Exercise
Show all lines from the records below in which the string "epsilon" is present.

══════════════════════════════

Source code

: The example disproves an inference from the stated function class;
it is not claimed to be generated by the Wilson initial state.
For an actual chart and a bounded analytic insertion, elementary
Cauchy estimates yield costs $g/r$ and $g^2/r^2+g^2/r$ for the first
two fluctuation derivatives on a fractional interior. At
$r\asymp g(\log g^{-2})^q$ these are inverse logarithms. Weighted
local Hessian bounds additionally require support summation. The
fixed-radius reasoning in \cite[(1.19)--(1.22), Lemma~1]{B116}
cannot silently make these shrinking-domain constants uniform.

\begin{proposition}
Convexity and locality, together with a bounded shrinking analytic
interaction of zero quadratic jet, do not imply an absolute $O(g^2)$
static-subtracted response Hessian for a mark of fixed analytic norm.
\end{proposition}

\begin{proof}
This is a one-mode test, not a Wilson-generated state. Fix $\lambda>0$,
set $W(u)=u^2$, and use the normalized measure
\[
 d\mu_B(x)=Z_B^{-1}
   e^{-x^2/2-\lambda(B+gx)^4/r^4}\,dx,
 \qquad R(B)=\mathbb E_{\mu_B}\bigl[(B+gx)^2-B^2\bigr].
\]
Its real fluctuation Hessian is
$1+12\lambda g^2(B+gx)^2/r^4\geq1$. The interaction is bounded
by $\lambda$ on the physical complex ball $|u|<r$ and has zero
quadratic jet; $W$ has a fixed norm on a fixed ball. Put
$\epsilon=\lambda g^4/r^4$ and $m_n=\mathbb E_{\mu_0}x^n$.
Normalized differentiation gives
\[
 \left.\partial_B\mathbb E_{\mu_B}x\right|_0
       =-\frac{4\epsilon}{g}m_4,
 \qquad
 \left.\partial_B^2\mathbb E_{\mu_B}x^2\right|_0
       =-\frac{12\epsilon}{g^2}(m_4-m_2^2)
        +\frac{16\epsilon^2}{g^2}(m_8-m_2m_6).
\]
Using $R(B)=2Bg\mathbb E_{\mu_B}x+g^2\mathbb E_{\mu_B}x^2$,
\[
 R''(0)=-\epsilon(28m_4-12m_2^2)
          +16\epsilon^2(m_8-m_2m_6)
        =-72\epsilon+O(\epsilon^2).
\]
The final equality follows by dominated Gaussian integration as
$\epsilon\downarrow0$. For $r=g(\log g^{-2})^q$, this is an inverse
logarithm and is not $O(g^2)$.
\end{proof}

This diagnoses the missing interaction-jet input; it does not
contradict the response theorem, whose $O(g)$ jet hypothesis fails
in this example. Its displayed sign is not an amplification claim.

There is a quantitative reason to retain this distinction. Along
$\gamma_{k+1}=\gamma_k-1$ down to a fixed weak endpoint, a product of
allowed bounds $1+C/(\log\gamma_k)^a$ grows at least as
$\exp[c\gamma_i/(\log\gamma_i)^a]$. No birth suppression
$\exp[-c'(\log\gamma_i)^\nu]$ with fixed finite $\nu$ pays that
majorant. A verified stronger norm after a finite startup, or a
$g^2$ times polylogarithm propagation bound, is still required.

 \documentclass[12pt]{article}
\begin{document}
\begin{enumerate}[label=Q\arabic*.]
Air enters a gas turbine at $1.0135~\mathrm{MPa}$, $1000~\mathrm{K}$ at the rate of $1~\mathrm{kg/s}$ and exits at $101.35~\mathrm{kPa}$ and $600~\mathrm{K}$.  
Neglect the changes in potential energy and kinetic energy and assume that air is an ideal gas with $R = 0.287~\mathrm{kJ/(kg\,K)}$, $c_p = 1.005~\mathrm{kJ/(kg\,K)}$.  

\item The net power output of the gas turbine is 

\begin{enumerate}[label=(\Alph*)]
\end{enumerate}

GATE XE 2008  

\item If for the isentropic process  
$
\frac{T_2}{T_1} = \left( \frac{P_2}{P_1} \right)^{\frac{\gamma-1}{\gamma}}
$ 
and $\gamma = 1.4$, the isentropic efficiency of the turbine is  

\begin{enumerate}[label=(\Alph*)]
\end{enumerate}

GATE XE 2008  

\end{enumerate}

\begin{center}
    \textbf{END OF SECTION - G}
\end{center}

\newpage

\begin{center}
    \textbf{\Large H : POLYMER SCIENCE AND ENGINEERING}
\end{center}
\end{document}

══════════════════════════════

Solution to the exercise
$\epsilon=\lambda g^4/r^4$ and $m_n=\mathbb E_{\mu_0}x^n$.
       =-\frac{4\epsilon}{g}m_4,
       =-\frac{12\epsilon}{g^2}(m_4-m_2^2)
        +\frac{16\epsilon^2}{g^2}(m_8-m_2m_6).
 R''(0)=-\epsilon(28m_4-12m_2^2)
          +16\epsilon^2(m_8-m_2m_6)
        =-72\epsilon+O(\epsilon^2).
$\epsilon\downarrow0$. For $r=g(\log g^{-2})^q$, this is an inverse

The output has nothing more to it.